First of all, I haven't yet recovered from the Kaante trauma. Unsuspectingly opting for the film in the UK a couple of years ago, I hadn't heard the Reservoir Dogs buzz at all, and was totally shocked at the blatant lifts from Dogs, Usual Suspects, and even, perplexingly, Swordfish.
Suffice it to say that watching Sanjay Dutt literally translate (and slaughter) Michael Madsen's immortal line ('Are you gonna bark all day, little doggy, or are you gonna bite?') for Amitabh Bachchan's benefit, with English subtitles on screen to emphasise the replication, was one of the most surreal experiences I've ever had in a movie theatre.

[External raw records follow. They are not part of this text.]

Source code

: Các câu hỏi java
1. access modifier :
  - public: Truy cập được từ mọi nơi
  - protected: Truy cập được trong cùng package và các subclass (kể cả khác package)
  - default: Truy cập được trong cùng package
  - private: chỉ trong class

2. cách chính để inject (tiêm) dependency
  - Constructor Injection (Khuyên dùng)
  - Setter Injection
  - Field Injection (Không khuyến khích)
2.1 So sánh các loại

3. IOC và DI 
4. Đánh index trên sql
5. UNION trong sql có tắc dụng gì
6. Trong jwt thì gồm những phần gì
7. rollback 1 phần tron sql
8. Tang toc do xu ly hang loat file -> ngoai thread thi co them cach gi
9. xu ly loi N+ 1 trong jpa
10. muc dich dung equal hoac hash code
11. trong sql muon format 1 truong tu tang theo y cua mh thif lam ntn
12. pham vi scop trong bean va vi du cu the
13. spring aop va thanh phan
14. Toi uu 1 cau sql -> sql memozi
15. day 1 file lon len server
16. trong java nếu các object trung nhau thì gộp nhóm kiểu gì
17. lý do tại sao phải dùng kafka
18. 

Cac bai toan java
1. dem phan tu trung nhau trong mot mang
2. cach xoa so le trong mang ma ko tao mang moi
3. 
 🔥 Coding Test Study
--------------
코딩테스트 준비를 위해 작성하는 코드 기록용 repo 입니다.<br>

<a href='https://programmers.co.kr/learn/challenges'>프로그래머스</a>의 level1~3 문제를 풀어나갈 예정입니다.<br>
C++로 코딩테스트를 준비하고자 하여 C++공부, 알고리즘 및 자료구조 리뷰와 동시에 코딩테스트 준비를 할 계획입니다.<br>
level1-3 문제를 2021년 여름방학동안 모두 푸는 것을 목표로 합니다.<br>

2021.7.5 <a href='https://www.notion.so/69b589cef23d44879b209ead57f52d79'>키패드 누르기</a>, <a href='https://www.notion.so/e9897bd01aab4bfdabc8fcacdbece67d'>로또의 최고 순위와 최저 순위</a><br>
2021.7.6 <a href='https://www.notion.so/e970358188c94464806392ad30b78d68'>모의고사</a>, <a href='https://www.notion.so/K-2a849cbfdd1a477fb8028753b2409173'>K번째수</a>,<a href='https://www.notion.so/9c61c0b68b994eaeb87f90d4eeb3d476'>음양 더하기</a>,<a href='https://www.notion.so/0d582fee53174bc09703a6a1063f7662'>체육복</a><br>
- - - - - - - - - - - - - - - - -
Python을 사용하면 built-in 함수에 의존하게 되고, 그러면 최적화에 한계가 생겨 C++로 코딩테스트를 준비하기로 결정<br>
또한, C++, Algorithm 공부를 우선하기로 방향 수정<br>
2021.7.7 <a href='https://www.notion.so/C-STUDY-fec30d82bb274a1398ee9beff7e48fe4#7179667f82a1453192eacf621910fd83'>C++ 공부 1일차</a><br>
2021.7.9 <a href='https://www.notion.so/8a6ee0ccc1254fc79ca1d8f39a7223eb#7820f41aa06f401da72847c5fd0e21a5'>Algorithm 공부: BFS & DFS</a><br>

Anyway, your latest film has opened to good reviews, and that isn't surprising. Very briefly, during a press conference at the Goa Film Festival last month, you categorically told me you've lifted one scene from Chan-wook Park's astonishing Korean film, Oldboy. The rest of the film, you assure me, is a whole different story. Friends familiar with the original laugh, and rush to declare this not to be the case, and, having watched a few rushes on screen, I am inclined to believe them. Especially given your track record.
The thing, sir, is this. If you take a fascinating scene from a great film and duplicate it frame by frame to the tiniest possible detail, it's a certainty that the finished product will look good. Hence the reviews. I applaud the strides you have taken in terms of slick production values and groundbreaking soundtracks, but the lack of originality in your films is tragic.
What good is your film if it's already been made before? Why the urge to photocopy scripts and storyboards instead of actually writing them? The finished product is an unauthorised remake, a rip-off that claims it's original: a line any member of a DVD library finds hilarious.
We're all told to follow our idols. But when you set out to tread in the footsteps of Quentin Tarantino, you aren't meant to do it as literally. Do what he does, but not by making his films. When Quentin was blown away by Zhang Yimou's Hero, he gushed and raved and brought the film to America, where he delighted scores of film lovers across the country, keeping his gigantic ego in place simply by the 'Quentin Tarantino presents' tag.
Cinema belongs to no one, Mr Gupta, and when we watch a film that excites us, we want to share. There is a school of thought which actually says that you are being altruistic, by remaking films most Indians have never seen, and 'bringing them good cinema.' I disagree vehemently. When Tarantino is thrilled by something like Iron Monkey, he doesn't make a version of it himself, he just makes sure enough people in the US know about it when he re-releases it.
It would be incredible if you pioneered such efforts here in India, ensuring people get to see quirky, incredible, violent, earth-shattering films in theatres, instead of just the standard Hollywood popcorn fare. Get Sanju to redub them in his groovy voice, have rocking press-conferences, talk about why the movie is so special. Fans will freak out. I'll wear a 'Sanjay Gupta Rocks' t-shirt, I swear.
On the other hand, when you watch Mr Park's brilliant film, the one awarded the Grand Jury Prize at the 2004 Cannes Film Festival, you decide to copy-paste it into a remake as fast as possible (Wow! You've actually beaten Hollywood to it) and slap on a 'Written And Directed By Sanjay Gupta' tag on it. You're spending crores on giving us a cheap, inevitably watered-down knock-off.
We are both fans of Tarantino, and he is nothing if not entirely unique. Kill Bill is a masterpiece, a pastiche of a million films he's loved, but the final product is as novel as it can get, as opposed to being a lift.
Cinema is all about originality, but if individual expression isn't important to you and you are content remaking films you've loved, please speak to the men whose films you adore and get your film certified as a registered remake. You owe them that much, and, more often than not, they'll appreciate your efforts.
As I said, I refuse to watch Zinda. Not just because I've watched and worshipped Oldboy, but I find this style of flagrant plagiarism so reprehensible that I, personally, refuse to endorse it, to give you any of my money by buying a ticket.
You know what the scary thing is, Mr Gupta? I'm not alone.